Over the past few weeks the price of crude has dropped significantly, and with it we’ve seen significant discussion of the continued viability of oil sands projects. Much of this discussion was centred around the Keystone XL pipeline debate over the past week, and was informed by analysis in the State Department’s final environmental impact assessment (PDF) for the pipeline. In particular, the State Department report speculated that, at West Texas Intermediate oil prices between $65 and $75 per barrel, the savings in transportation costs implied by pipelines versus rail could be material in terms of future oil sands growth.
Above approximately $75 per barrel (West Texas Intermediate [WTI]-equivalent), revenues to oil sands producers are likely to remain above the long-run supply costs of most projects responsible for expected levels of oil sands production growth. Transport penalties could reduce the returns to producers and, as with any increase in supply costs, potentially affect investment decisions about individual projects on the margins. However, at these prices, enough relatively low-cost in situ projects are under development that baseline production projections would likely be met even with constraints on new pipeline capacity. Oil sands production is expected to be most sensitive to increased transport costs in a range of prices around $65 to 75 per barrel. Assuming prices fell in this range, higher transportation costs could have a substantial impact on oil sands production levels—possibly in excess of the capacity of the proposed project—because many in situ projects are estimated to break even around these levels. Prices below this range would challenge the supply costs of many projects, regardless of pipeline constraints, but higher transport costs could further curtail production.
-State Department, final environmental impact statement, Keystone XL pipeline, market analysis, Page 1.4-8
The State Department analysis is based on what are commonly referred to as supply costs, or the WTI oil price, usually reported in $US terms, at which a new project would expect to achieve a minimum, acceptable rate of return on capital deployed. Usually, the rate of return chosen for this is in the range of 10 to 12 per cent, after-tax. The State Department used a series of references to construct a project supply curve — basically a view of how much oil sands development is likely to occur as a function of expected oil prices — which is shown below. If you looked only at this figure and the recent slide in WTI prices, you’d conclude that we’ve moved from a situation in which more than six million barrels per day of oil sands production is well in-the-money to a new outlook where a lot of that forecast new production is only marginally profitable. The slide in oil prices has hurt, but to really understand the impact of recent price changes on oil sands, you need to look a little deeper.
For an oil sands project, there are four key factors that determine supply costs: the costs of building and operating the project, the discount between light oil and diluted bitumen, the costs of diluent, and the Canadian dollar exchange rate. While oil prices have dropped significantly, and have commanded much of the news coverage, the other factors in this calculation have changed significantly as well.

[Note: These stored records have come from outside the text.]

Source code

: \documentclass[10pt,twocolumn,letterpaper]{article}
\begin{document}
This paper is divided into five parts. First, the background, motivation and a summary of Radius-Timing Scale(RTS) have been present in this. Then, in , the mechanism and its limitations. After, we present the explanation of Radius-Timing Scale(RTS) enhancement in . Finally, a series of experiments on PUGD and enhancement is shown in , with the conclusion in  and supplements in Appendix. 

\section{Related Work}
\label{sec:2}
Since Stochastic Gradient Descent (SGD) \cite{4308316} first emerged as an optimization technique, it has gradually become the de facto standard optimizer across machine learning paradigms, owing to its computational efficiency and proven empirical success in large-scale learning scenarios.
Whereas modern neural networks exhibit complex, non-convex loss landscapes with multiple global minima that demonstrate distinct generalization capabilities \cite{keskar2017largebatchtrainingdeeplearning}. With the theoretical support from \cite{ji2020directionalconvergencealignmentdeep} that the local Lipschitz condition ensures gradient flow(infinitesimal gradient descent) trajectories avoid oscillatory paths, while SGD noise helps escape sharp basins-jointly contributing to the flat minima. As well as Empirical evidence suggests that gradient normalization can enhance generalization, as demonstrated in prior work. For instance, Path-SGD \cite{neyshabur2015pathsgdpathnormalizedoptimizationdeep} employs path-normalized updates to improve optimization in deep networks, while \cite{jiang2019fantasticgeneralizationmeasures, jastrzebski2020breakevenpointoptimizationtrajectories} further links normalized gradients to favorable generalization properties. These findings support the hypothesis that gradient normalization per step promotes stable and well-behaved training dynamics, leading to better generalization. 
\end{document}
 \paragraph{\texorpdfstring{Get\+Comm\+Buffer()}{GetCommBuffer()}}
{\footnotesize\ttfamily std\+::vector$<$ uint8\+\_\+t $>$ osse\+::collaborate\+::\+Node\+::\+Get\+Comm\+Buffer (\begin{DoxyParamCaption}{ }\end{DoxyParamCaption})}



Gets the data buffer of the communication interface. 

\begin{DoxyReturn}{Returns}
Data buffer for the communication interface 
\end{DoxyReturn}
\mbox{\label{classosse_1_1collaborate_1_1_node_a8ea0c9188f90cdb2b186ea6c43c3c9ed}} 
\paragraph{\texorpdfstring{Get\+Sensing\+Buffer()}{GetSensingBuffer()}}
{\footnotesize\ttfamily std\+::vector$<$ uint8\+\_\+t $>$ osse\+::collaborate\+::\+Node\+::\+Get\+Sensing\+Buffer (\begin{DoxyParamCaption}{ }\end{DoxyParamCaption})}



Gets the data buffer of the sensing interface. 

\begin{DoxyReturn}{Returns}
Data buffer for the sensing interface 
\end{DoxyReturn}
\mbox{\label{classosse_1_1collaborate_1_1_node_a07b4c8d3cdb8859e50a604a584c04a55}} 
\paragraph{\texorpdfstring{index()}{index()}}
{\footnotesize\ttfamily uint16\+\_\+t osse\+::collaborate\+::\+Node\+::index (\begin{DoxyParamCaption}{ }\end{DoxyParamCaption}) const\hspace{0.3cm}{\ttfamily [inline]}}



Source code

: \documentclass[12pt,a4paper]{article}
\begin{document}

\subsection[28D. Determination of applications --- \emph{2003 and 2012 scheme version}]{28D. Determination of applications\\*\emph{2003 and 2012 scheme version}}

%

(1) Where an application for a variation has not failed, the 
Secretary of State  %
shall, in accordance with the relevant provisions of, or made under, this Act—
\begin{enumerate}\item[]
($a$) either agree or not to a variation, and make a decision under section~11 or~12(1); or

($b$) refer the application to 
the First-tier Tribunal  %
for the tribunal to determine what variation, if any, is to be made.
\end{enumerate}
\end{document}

To give you some context, one of the studies cited by the State Department in developing their supply cost estimates is the May 2013 Canadian Oil Sands Supply Costs and Development Projects (2012-2046). This study assumes that oil sands projects will not be built if they yield less than a 10 per cent real (12 per cent nominal) rate of return, and shows (see the figure below) that the linos share of new oil sands projects would require a WTI-equivalent price, in Canadian dollars of between $78 and $100 per barrel to earn a that level of return.
The CERI study assumed, to get these figures, that natural gas prices would increase above inflation, from $3.50/GJ initially and rising to $6/GJ in real dollar terms by 2040. The study also assumed that heavy crudes trade at a discount of US$15 to light crude, and a five per cent premium over the value of light oil for diluents. Most important, they assumed that the Canadian dollar would trade at parity with the U.S. dollar over the study period, so supply costs in Canadian dollar terms convert directly to U.S. dollar WTI prices.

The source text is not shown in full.